DATA LISTING Start Marker

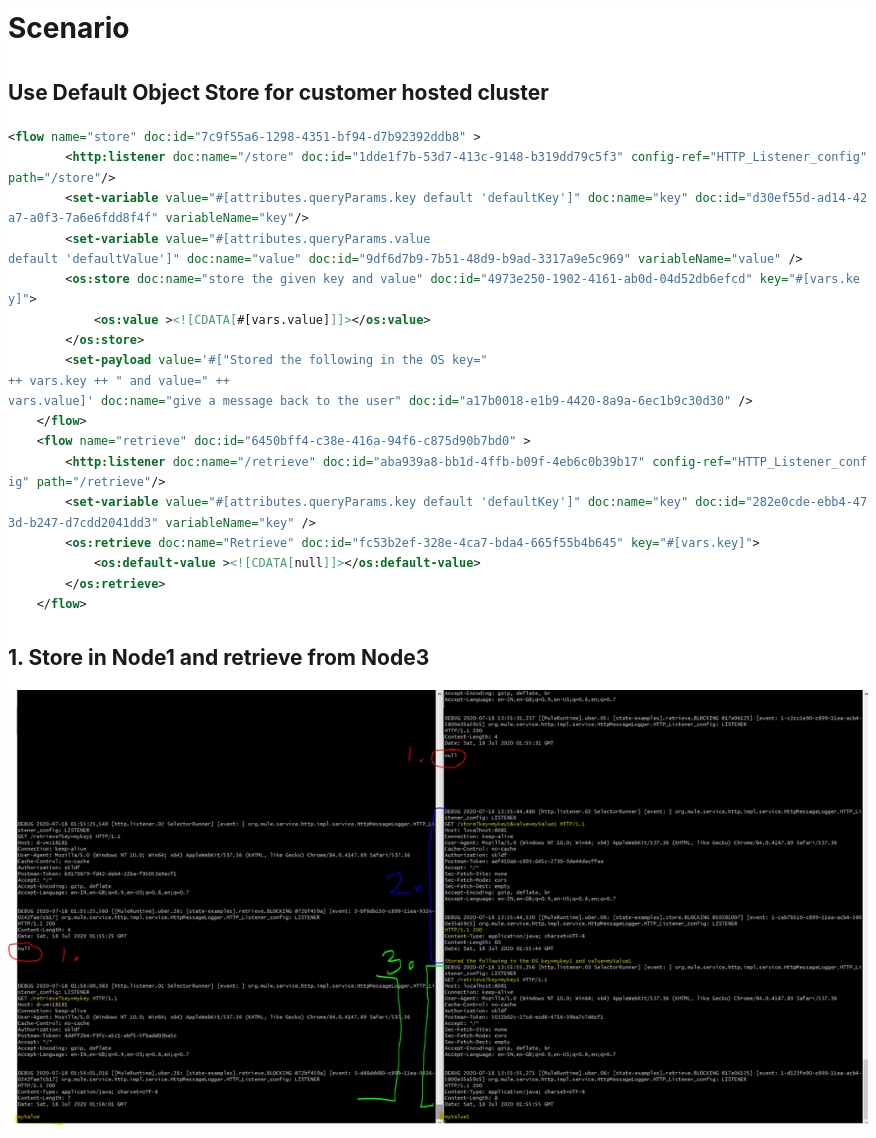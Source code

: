 # Scenario

## **Use Default Object Store for customer hosted cluster**
```xml
<flow name="store" doc:id="7c9f55a6-1298-4351-bf94-d7b92392ddb8" >
		<http:listener doc:name="/store" doc:id="1dde1f7b-53d7-413c-9148-b319dd79c5f3" config-ref="HTTP_Listener_config" path="/store"/>
		<set-variable value="#[attributes.queryParams.key default 'defaultKey']" doc:name="key" doc:id="d30ef55d-ad14-42a7-a0f3-7a6e6fdd8f4f" variableName="key"/>
		<set-variable value="#[attributes.queryParams.value 
default 'defaultValue']" doc:name="value" doc:id="9df6d7b9-7b51-48d9-b9ad-3317a9e5c969" variableName="value" />
		<os:store doc:name="store the given key and value" doc:id="4973e250-1902-4161-ab0d-04d52db6efcd" key="#[vars.key]">
			<os:value ><![CDATA[#[vars.value]]]></os:value>
		</os:store>
		<set-payload value='#["Stored the following in the OS key="
++ vars.key ++ " and value=" ++ 
vars.value]' doc:name="give a message back to the user" doc:id="a17b0018-e1b9-4420-8a9a-6ec1b9c30d30" />
	</flow>
	<flow name="retrieve" doc:id="6450bff4-c38e-416a-94f6-c875d90b7bd0" >
		<http:listener doc:name="/retrieve" doc:id="aba939a8-bb1d-4ffb-b09f-4eb6c0b39b17" config-ref="HTTP_Listener_config" path="/retrieve"/>
		<set-variable value="#[attributes.queryParams.key default 'defaultKey']" doc:name="key" doc:id="282e0cde-ebb4-473d-b247-d7cdd2041dd3" variableName="key" />
		<os:retrieve doc:name="Retrieve" doc:id="fc53b2ef-328e-4ca7-bda4-665f55b4b645" key="#[vars.key]">
			<os:default-value ><![CDATA[null]]></os:default-value>
		</os:retrieve>
	</flow>
```

## 1. Store in Node1 and retrieve from Node3

![](/.attachments/object-store/mycluster-state-scenario-store-retrieve-from-any-node.PNG)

DATA LISTING End Marker

== AIM OF THE TASK ==
From the records above, return each line that includes "config".

== ANSWER TO THIS EXERCISE ==
		<http:listener doc:name="/store" doc:id="1dde1f7b-53d7-413c-9148-b319dd79c5f3" config-ref="HTTP_Listener_config" path="/store"/>
		<http:listener doc:name="/retrieve" doc:id="aba939a8-bb1d-4ffb-b09f-4eb6c0b39b17" config-ref="HTTP_Listener_config" path="/retrieve"/>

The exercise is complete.